CNN president Jeff Zucker is hoping enough people say ‘yes’ to that question to justify the launch of several digital “verticals,” or tiered subscription offerings, as soon as the 2018’s second quarter.

In what seemed to be a glowing Wall Street Journal piece about the move and CNN in general, Benjamin Mullin writes:

A proposed premium offering will give subscribers access to special content on topic-specific verticals, such as CNN Money and CNN Politics, built around network personalities. A second option will provide additional, though less specialized, content across all of CNN’s sites. Pricing hasn’t been finalized.

The move is part of a broader five-year plan to develop new revenue streams and reach $1 billion in digital revenue by 2022. CNN’s digital arm expects to pull in $370 million this year, according to a person familiar with its financials.

Instead of relying solely on an advertising model based on ads that run before videos, the network would ultimately like to “split revenue evenly between advertising and direct-to-consumer products,” according to CNN Digital Worldwide general manager Andrew Morse.
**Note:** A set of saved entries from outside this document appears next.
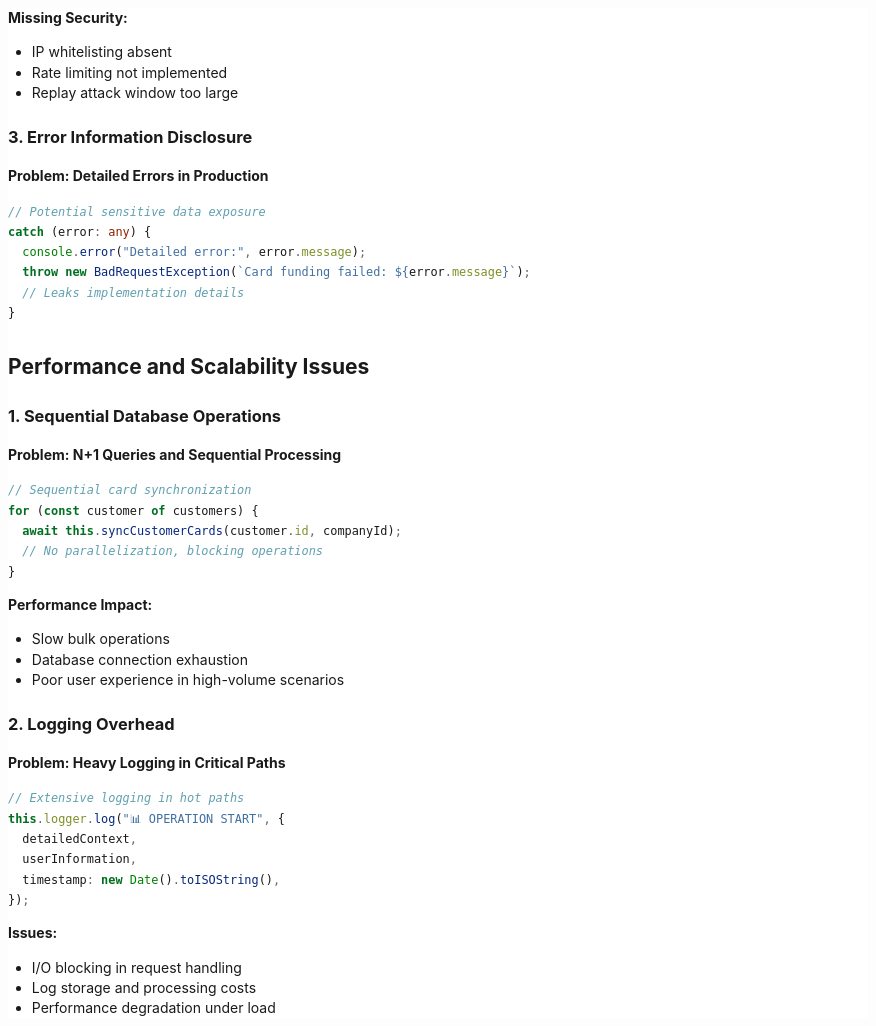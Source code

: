 **Missing Security:**

- IP whitelisting absent
- Rate limiting not implemented
- Replay attack window too large

### 3. Error Information Disclosure

**Problem: Detailed Errors in Production**

```typescript
// Potential sensitive data exposure
catch (error: any) {
  console.error("Detailed error:", error.message);
  throw new BadRequestException(`Card funding failed: ${error.message}`);
  // Leaks implementation details
}
```

## Performance and Scalability Issues

### 1. Sequential Database Operations

**Problem: N+1 Queries and Sequential Processing**

```typescript
// Sequential card synchronization
for (const customer of customers) {
  await this.syncCustomerCards(customer.id, companyId);
  // No parallelization, blocking operations
}
```

**Performance Impact:**

- Slow bulk operations
- Database connection exhaustion
- Poor user experience in high-volume scenarios

### 2. Logging Overhead

**Problem: Heavy Logging in Critical Paths**

```typescript
// Extensive logging in hot paths
this.logger.log("📊 OPERATION START", {
  detailedContext,
  userInformation,
  timestamp: new Date().toISOString(),
});
```

**Issues:**

- I/O blocking in request handling
- Log storage and processing costs
- Performance degradation under load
The Journal admits that “convincing users to pay for news won’t be easy” because of the dominance of Facebook and Google, but Morse is “conscious of these trends” and knows “that we will need to address them and overcome them if we’re going to be successful.”

And there may be more on the line than is evident on first glance.

Interestingly, Mullin’s WSJ article leaves out the possibly salient fact, reported by Buzzfeed back in September using six insider sources, that CNN Digital has been faced with a “budget pinch” of around $20 million that has resulted in some “end-of-the-year belt-tightening.”

“Expenses in CNN Digital have been pared down and travel for digital employees has been limited,” Buzzfeed wrote.

Fast forward to November and Mr. Zucker’s interview with the Wall Street Journal, and it all makes a little more sense.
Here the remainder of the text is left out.